The house "Mølla" shown on the pic´s above was built around 1900 and has throughout the history been used for different purposes. In the early phase it served as a mill and the farmers came from many places with their barley on their backs or carried by horses. The house was later used as a sawmill and after that inhabited by fishermen mending their fishing nets and sleeping over night waiting for the next fishing boat to arrive. Mölla was the first industry to be established in Meløy county and many men and women have crossed it´s doorstep.
H.J Kristensen & Sønner was run until 1986, when the last fishing boat - Glomfjord - was sold. The ocean had been depleted from fierce fishing for long and a family business era had come to an end. But as with many fascinating family and business stories the tales related to the Kristensen family are still being told.

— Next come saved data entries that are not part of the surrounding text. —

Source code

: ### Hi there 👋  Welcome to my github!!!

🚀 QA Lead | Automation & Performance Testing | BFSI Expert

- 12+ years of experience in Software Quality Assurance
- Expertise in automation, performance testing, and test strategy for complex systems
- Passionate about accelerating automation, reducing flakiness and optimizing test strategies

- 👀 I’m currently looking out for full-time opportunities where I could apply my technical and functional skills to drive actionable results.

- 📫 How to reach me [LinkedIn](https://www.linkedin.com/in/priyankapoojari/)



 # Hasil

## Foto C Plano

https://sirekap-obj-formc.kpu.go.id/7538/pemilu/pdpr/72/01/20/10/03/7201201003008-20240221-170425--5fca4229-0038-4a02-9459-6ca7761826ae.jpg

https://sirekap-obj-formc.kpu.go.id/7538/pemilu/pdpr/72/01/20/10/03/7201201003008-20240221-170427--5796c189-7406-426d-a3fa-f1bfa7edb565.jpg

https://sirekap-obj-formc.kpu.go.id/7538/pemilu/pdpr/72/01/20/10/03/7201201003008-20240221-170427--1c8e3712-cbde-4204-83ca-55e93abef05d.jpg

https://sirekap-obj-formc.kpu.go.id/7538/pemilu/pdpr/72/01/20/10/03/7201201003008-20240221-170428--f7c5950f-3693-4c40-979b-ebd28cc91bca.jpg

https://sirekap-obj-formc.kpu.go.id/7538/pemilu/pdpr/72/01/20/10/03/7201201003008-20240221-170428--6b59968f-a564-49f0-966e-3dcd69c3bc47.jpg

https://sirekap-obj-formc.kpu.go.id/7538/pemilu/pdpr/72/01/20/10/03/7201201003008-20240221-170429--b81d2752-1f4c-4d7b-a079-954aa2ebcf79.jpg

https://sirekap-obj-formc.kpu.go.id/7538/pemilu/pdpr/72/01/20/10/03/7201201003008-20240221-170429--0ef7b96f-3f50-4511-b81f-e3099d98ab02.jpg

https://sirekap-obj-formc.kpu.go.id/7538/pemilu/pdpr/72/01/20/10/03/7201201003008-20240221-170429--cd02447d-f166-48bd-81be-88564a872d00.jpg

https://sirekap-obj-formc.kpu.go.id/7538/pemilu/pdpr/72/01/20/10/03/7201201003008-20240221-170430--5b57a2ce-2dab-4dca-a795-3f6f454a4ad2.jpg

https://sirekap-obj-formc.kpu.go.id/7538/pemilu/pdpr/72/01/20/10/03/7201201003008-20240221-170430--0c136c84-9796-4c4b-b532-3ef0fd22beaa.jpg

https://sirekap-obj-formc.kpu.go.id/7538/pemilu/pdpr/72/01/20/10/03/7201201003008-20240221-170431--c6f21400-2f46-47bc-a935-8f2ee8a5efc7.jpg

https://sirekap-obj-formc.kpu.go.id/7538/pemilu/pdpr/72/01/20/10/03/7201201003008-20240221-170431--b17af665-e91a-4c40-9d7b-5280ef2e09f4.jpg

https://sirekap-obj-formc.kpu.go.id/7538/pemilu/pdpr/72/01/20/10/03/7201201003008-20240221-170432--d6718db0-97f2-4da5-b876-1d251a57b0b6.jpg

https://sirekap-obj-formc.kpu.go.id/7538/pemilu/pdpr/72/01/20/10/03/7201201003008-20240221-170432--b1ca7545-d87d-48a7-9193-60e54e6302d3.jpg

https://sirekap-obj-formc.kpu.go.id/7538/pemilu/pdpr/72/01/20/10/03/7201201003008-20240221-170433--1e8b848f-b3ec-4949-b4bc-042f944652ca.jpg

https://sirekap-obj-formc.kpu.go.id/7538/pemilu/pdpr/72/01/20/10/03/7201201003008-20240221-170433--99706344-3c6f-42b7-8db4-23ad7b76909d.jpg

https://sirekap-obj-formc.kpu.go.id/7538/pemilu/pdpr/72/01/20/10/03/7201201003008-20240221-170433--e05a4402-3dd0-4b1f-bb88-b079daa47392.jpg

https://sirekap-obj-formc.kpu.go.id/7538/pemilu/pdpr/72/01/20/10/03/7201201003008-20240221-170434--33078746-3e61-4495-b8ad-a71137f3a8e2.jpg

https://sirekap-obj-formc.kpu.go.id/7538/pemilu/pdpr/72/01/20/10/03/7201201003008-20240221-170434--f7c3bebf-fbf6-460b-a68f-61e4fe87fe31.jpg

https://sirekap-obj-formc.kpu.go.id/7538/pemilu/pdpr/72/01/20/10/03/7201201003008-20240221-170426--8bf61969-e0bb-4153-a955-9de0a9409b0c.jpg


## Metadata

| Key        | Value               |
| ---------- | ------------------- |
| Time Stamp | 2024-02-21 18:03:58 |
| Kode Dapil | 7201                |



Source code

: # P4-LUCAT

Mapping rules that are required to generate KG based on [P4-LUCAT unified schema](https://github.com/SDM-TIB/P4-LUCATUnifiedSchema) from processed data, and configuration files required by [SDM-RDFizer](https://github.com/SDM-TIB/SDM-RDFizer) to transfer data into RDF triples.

The German emperor Wilhelm II was very enthusiastic about Norway and Norwegian nature and the period before the First World War he traveled every summer to Norway. As always he used Fred´s grandmother´s grandfather Peder Olsen as a coast-pilot to take him safely through the world’s strongest tidal current - Saltstraumen - right outside of Bodø. On this particular occassion the emperor was in a hurry and pushed Peder to pass through Saltstraumen despite Peder´s hesitation. The tidal current was too strong and Peder refused to obey the emperor´s command. The emperor then saw another boat´s gruelling passage and realized that Peder had made the right decision. Peder was later honoured with a gold watch by the emperor for his "disobedience".